MTM is a specific condition of pathological myopia secondary to tangential and anteroposterior tractional alterations at the vitreoretinal interface, where the retina is unable to adapt to the progressive increase in AXL and ends up undergoing structural changes. Characteristically, it involves a progressive combination of macular retinoschisis, lamellar or full-thickness macular holes, and, ultimately, retinal detachment (RD) [1]. Hence, while antiangiogenic therapy is used to treat neovascular membranes and there is no treatment for atrophic changes, MTM, and its complications require precise surgical interventions, and Macular buckle (MB) surgery, with or without vitrectomy, is one of the surgical techniques options.

In this study, we present the historical aspects of MB, discussing preoperative evaluation and criteria for surgical indication. Hereby we also discuss our experience with MB surgery cases, describing the assembly of a customizable MB using accessible materials.

Historical context and evolution of the macular buckle

The surgical treatment of RD has undergone revolutionary advancements following the theory developed by Jules Gonin in 1921, which involved surgically blocking tears and breaks in the retina [2]. However, it was soon understood that cases of surgical failure were related to the traction exerted by the vitreous on areas of retinal discontinuity, perpetuating the infiltration of subretinal fluid [3, 4]. In an attempt to alleviate this traction by approximating the underlying choroid to the detached retina, several authors proposed techniques such as subchoroidal injection of plasma, transient indentation with gauze, or even a piece of plastic sutured to the sclera near the treated area [5, 6]. In 1957, Schepens conceived the technique now known as scleral buckling, revolutionizing retinal surgery, and also proposing some adaptations for the treatment of the macular region in cases of retinal detachment associated with macular holes by positioning the buckle beneath the macular region [6].
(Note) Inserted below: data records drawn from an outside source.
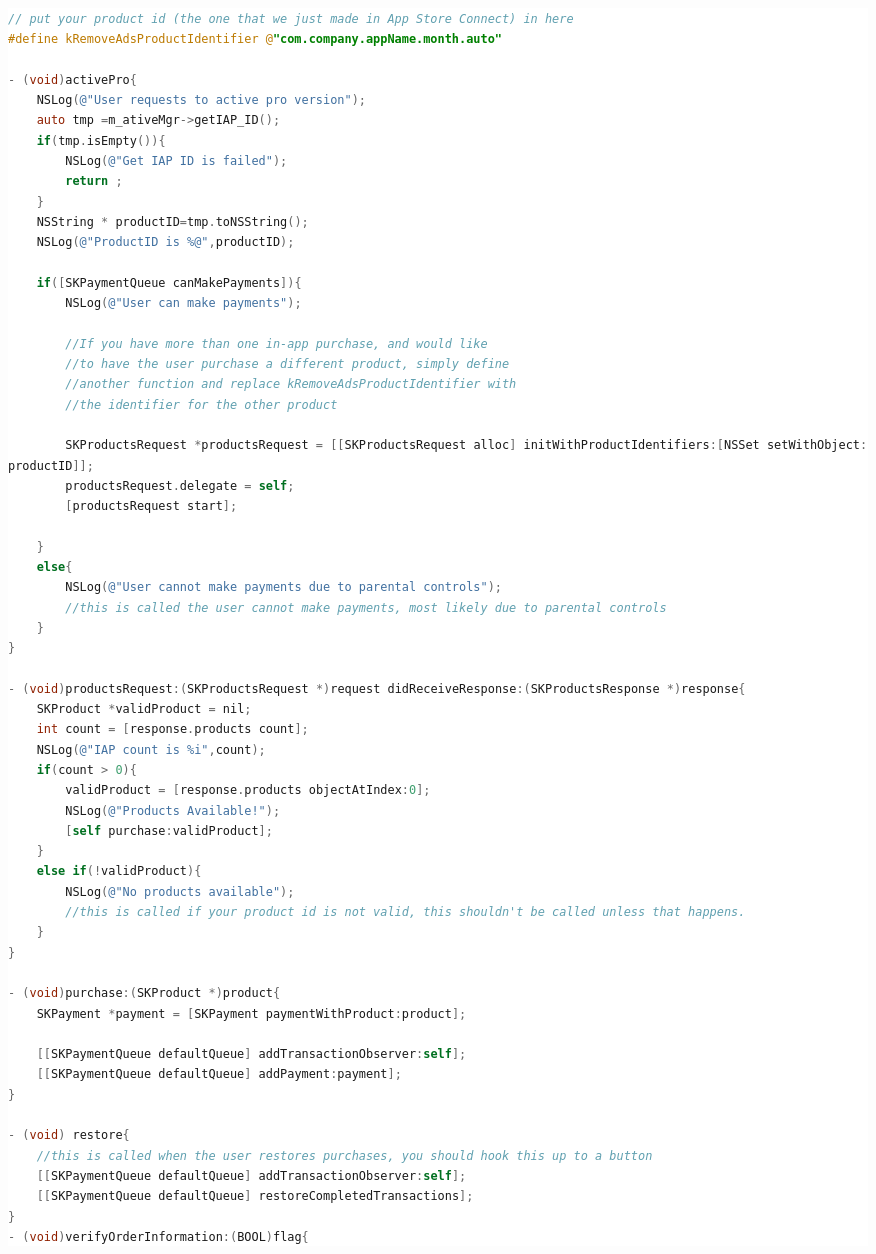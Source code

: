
```objectivec
// put your product id (the one that we just made in App Store Connect) in here
#define kRemoveAdsProductIdentifier @"com.company.appName.month.auto"

- (void)activePro{
    NSLog(@"User requests to active pro version");
    auto tmp =m_ativeMgr->getIAP_ID();
    if(tmp.isEmpty()){
        NSLog(@"Get IAP ID is failed");
        return ;
    }
    NSString * productID=tmp.toNSString();
    NSLog(@"ProductID is %@",productID);

    if([SKPaymentQueue canMakePayments]){
        NSLog(@"User can make payments");

        //If you have more than one in-app purchase, and would like
        //to have the user purchase a different product, simply define
        //another function and replace kRemoveAdsProductIdentifier with
        //the identifier for the other product

        SKProductsRequest *productsRequest = [[SKProductsRequest alloc] initWithProductIdentifiers:[NSSet setWithObject:productID]];
        productsRequest.delegate = self;
        [productsRequest start];

    }
    else{
        NSLog(@"User cannot make payments due to parental controls");
        //this is called the user cannot make payments, most likely due to parental controls
    }
}

- (void)productsRequest:(SKProductsRequest *)request didReceiveResponse:(SKProductsResponse *)response{
    SKProduct *validProduct = nil;
    int count = [response.products count];
    NSLog(@"IAP count is %i",count);
    if(count > 0){
        validProduct = [response.products objectAtIndex:0];
        NSLog(@"Products Available!");
        [self purchase:validProduct];
    }
    else if(!validProduct){
        NSLog(@"No products available");
        //this is called if your product id is not valid, this shouldn't be called unless that happens.
    }
}

- (void)purchase:(SKProduct *)product{
    SKPayment *payment = [SKPayment paymentWithProduct:product];

    [[SKPaymentQueue defaultQueue] addTransactionObserver:self];
    [[SKPaymentQueue defaultQueue] addPayment:payment];
}

- (void) restore{
    //this is called when the user restores purchases, you should hook this up to a button
    [[SKPaymentQueue defaultQueue] addTransactionObserver:self];
    [[SKPaymentQueue defaultQueue] restoreCompletedTransactions];
}
- (void)verifyOrderInformation:(BOOL)flag{
```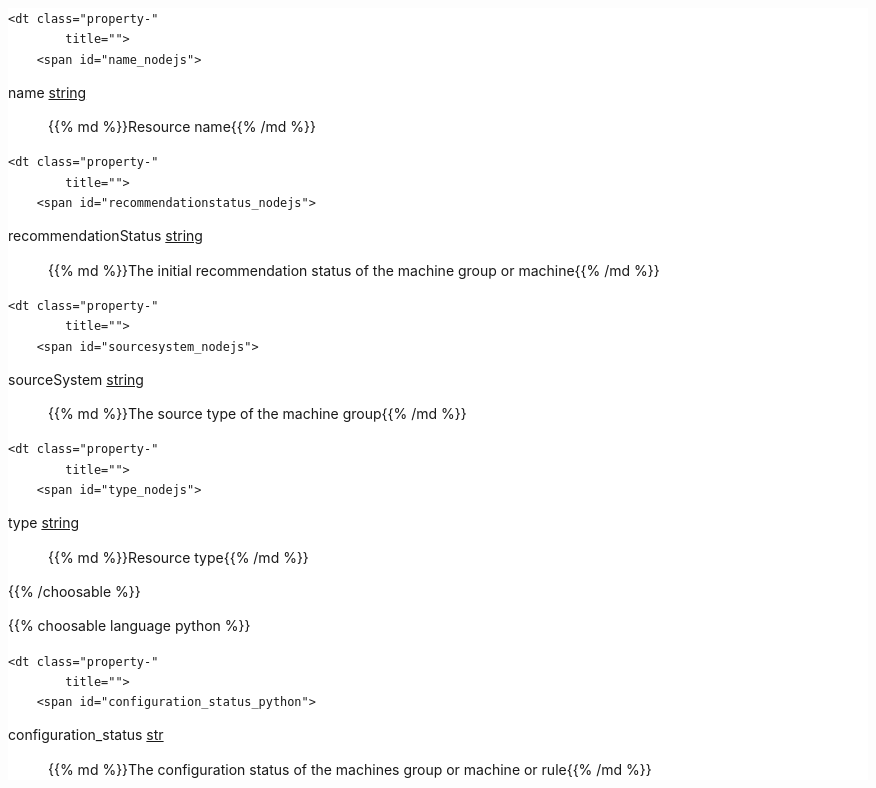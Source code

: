     <dt class="property-"
            title="">
        <span id="name_nodejs">
<a href="#name_nodejs" style="color: inherit; text-decoration: inherit;">name</a>
</span> 
        <span class="property-indicator"></span>
        <span class="property-type"><a href="https://developer.mozilla.org/en-US/docs/Web/JavaScript/Reference/Global_Objects/string">string</a></span>
    </dt>
    <dd>{{% md %}}Resource name{{% /md %}}</dd>

    <dt class="property-"
            title="">
        <span id="recommendationstatus_nodejs">
<a href="#recommendationstatus_nodejs" style="color: inherit; text-decoration: inherit;">recommendation<wbr>Status</a>
</span> 
        <span class="property-indicator"></span>
        <span class="property-type"><a href="https://developer.mozilla.org/en-US/docs/Web/JavaScript/Reference/Global_Objects/string">string</a></span>
    </dt>
    <dd>{{% md %}}The initial recommendation status of the machine group or machine{{% /md %}}</dd>

    <dt class="property-"
            title="">
        <span id="sourcesystem_nodejs">
<a href="#sourcesystem_nodejs" style="color: inherit; text-decoration: inherit;">source<wbr>System</a>
</span> 
        <span class="property-indicator"></span>
        <span class="property-type"><a href="https://developer.mozilla.org/en-US/docs/Web/JavaScript/Reference/Global_Objects/string">string</a></span>
    </dt>
    <dd>{{% md %}}The source type of the machine group{{% /md %}}</dd>

    <dt class="property-"
            title="">
        <span id="type_nodejs">
<a href="#type_nodejs" style="color: inherit; text-decoration: inherit;">type</a>
</span> 
        <span class="property-indicator"></span>
        <span class="property-type"><a href="https://developer.mozilla.org/en-US/docs/Web/JavaScript/Reference/Global_Objects/string">string</a></span>
    </dt>
    <dd>{{% md %}}Resource type{{% /md %}}</dd>

</dl>
{{% /choosable %}}


{{% choosable language python %}}
<dl class="resources-properties">

    <dt class="property-"
            title="">
        <span id="configuration_status_python">
<a href="#configuration_status_python" style="color: inherit; text-decoration: inherit;">configuration_<wbr>status</a>
</span> 
        <span class="property-indicator"></span>
        <span class="property-type"><a href="https://docs.python.org/3/library/stdtypes.html">str</a></span>
    </dt>
    <dd>{{% md %}}The configuration status of the machines group or machine or rule{{% /md %}}</dd>
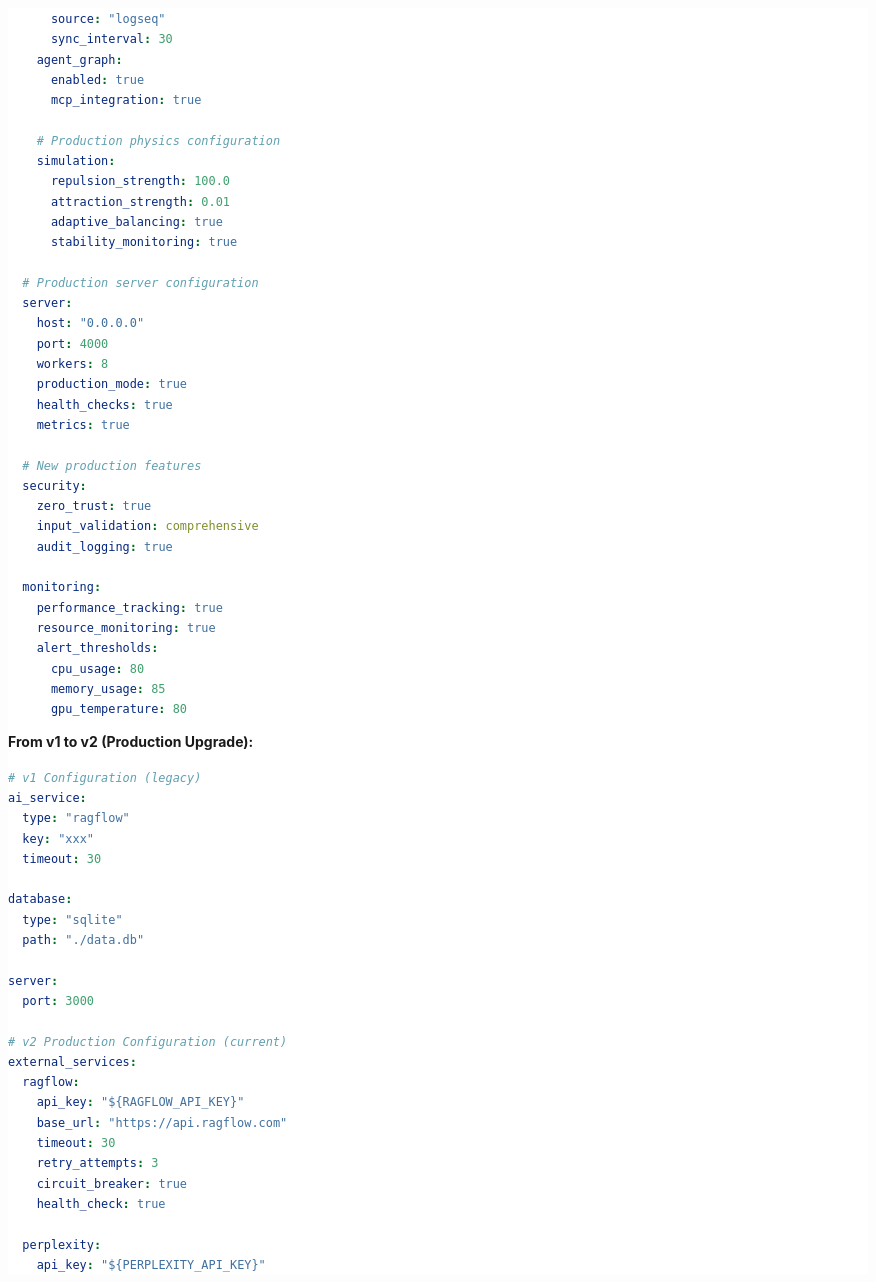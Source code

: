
 ```yaml
      source: "logseq"
      sync_interval: 30
    agent_graph:
      enabled: true
      mcp_integration: true
    
    # Production physics configuration
    simulation:
      repulsion_strength: 100.0
      attraction_strength: 0.01
      adaptive_balancing: true
      stability_monitoring: true
  
  # Production server configuration
  server:
    host: "0.0.0.0"
    port: 4000
    workers: 8
    production_mode: true
    health_checks: true
    metrics: true
  
  # New production features
  security:
    zero_trust: true
    input_validation: comprehensive
    audit_logging: true
  
  monitoring:
    performance_tracking: true
    resource_monitoring: true
    alert_thresholds:
      cpu_usage: 80
      memory_usage: 85
      gpu_temperature: 80
```

**From v1 to v2 (Production Upgrade):**
```yaml
# v1 Configuration (legacy)
ai_service:
  type: "ragflow"
  key: "xxx"
  timeout: 30

database:
  type: "sqlite"
  path: "./data.db"

server:
  port: 3000

# v2 Production Configuration (current)
external_services:
  ragflow:
    api_key: "${RAGFLOW_API_KEY}"
    base_url: "https://api.ragflow.com"
    timeout: 30
    retry_attempts: 3
    circuit_breaker: true
    health_check: true
  
  perplexity:
    api_key: "${PERPLEXITY_API_KEY}"
```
Over time, other MB techniques were developed by different authors [7,8,9,10,11,12]. In 1980, Ando [13] created the first solid silicone MB, facilitating its implantation without the need for muscle disinsertion or suturing of the implant to the thinned posterior sclera. However, it presented limitations such as the adjustment of force and interference in imaging exams due to the presence of embedded metal [14]. In 2012, Stirpe et al. developed a new MB that did not contain metal wires and had adjustable sutures [15], while Mateo et al. proposed the coupling of an illuminated probe to facilitate the precise positioning of Ando’s MB beneath the macula [16].

Unfortunately, Ando’s device presents limitations regarding shape, tension adjustment, and posterior suture thus hindering its reproducibility. Hence, certain authors explored alternative methods to tailor their implants, such as utilizing silicone sponges internally coated with stainless steel [17] or employing a titanium stent [18, 19], as described by Parolini et al. (2013). In their report, Parolini et al. detailed three cases where they utilized MB exclusively for macular detachment unrelated to macular holes. Additionally, they introduced a novel L-shaped design of MB devoid of posterior sutures, enhancing its feasibility for surgical implementation [18].

In Brazil, there are no commercially available MBs, so we chose to manufacture one following the descriptions provided by Parolini et al. [18], as we will describe throughout this article.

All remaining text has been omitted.